● Problem statement: What is needed is an exact repeat of the lines from the line containing "## Additional setup" through the final line of the entries below, and nothing else.

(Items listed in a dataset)

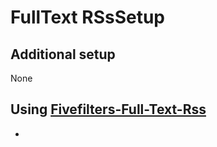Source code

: # FullText RSsSetup

## Additional setup
None

## Using [Fivefilters-Full-Text-Rss](https://github.com/heussd/fivefilters-full-text-rss-docker)
-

● Exercise response:
## Additional setup
None

## Using [Fivefilters-Full-Text-Rss](https://github.com/heussd/fivefilters-full-text-rss-docker)
-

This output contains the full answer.